"In cooking, as in all the arts, simplicity is a sign of perfection." - Curnonsky

Tuesday, July 3, 2007

Dinner & a DVD: Good Night, and Good Luck

The flavors found in this delicious dish are wonderful. Packed with pasta, three kinds of meat, veggies and cheese, it makes a hearty meal.

Pizza Pasta Dinner

2 cups uncooked spiral pasta
1/2 lb ground beef
1/2 lb sausage
Green pepper, chopped
Onion, chopped
1 cup sliced pepperoni
1 can (14 1/2 oz) diced tomatoes, undrained
1 jar (14 oz) spaghetti sauce
1 jar sliced mushrooms
1 can chopped ripe olives
1 cup shredded mozzarella cheese.

Cook pasta according to package directions. Meanwhile, in a large skillet, cook the beef, sausage, green pepper, and onion until meat is no longer pink; drain. Add the pepperoni, tomatoes, spaghetti sauce, mushrooms and olives; cook and stir for 5 minutes.

Drain pasta; stir into meat mixture. Heat through. Sprinkle with mozzarella cheese. Remove from the heat; cover and let stand until cheese is melted.

Featured Attraction: Good Night, and Good Luck

In 1954, television was still a new invention. Few Americans owned one, and those who did had only three or four channels to choose from. It was the time of the Red Scare, of Joe McCarthy's House Un-American Activities Committee, of Edward R. Murrow.

"Good Night, and Good Luck" is not your typical biopic or docudrama. It does not delve into Murrow's childhood or marriage. Murrow (David Strathairn) and his news producer Fred Friendly (George Clooney) learn an obscure story of an Air Force Lieutenant who is discharged because his father might have been a Communist. With his commander unwilling or unable to explain his dismissal (one of the contents of a top secret envelope), Murrow and his team take on the ring leader of the Pinko witch hunt, Sen. McCarthy. (And if you don't think it can happen now, think again .)

Standing in the way is CBS news manager William Paley (Frank Langella), who has to balance his journalists' integrity and freedom with the desires of his sponsor Alcoa. Murrow convinces Paley to let him run his critique of the Senator, mostly by washing his (Paley's) hands of Murrow if it blows up. So on March 9, 1954, Murrow's show "See It Now" used McCarthy's own speeches to show inconsistencies between his words and actions.

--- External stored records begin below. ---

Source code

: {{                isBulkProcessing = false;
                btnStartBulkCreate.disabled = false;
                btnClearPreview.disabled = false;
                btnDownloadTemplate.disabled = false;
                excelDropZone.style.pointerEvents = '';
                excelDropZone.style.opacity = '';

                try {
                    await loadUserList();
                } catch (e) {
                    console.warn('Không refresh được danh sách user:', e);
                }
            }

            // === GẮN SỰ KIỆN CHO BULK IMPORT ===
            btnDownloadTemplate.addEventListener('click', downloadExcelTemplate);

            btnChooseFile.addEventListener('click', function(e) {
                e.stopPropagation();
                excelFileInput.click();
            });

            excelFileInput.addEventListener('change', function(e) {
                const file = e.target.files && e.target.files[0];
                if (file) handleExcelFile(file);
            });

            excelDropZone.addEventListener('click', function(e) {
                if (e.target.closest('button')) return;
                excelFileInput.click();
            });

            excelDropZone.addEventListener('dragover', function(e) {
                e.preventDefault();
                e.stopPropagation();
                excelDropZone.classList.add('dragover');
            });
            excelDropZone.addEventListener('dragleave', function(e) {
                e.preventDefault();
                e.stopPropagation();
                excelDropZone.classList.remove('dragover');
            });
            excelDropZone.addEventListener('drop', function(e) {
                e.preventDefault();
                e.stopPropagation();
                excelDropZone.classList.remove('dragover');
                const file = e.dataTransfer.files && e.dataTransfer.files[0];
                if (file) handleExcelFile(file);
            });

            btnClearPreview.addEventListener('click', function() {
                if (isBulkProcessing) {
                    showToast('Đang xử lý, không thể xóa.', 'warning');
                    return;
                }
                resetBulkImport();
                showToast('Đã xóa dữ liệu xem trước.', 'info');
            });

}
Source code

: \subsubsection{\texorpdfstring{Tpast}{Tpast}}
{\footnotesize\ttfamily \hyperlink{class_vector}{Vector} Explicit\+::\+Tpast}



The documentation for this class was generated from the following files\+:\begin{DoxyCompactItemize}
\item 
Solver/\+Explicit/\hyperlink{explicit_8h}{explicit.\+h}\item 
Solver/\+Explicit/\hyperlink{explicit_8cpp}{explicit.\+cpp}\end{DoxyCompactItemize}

A month later, McCarthy appeared on "See It Now," accusing Murrow of being affiliated with the Communist Party. Of course, he had no proof. "We must not confuse dissent with disloyalty," Murrow says. Viewers responded overwhelmingly against McCarthy. After that, politicians of all stripes openly criticized McCarthy, and McCarthy's career spiraled downward.

Filled with jazz and cigarette smoke and filmed in black & white, "Good Night and Good Luck" brings the viewer back to 1954. Patricia Clarkson, Jeff Daniels, Robert Downey Jr., and Ray Wise round out the supporting cast with terrific credibility. At only 93 minutes, the movie--which has no sex, no violence, and only one blasphemous swear word--is anything but boring, letting the drama of the time dictate the action.

"Good Night, and Good Luck" is less a movie about McCarthyism than it is about courage and journalistic integrity. All journalists, especially those who tripped over themselves to cover OJ Simpson's trial and Anna Nicole Smith's death, and columnists who close their minds to the opinions of others, need to see this movie so they could learn what journalism really is.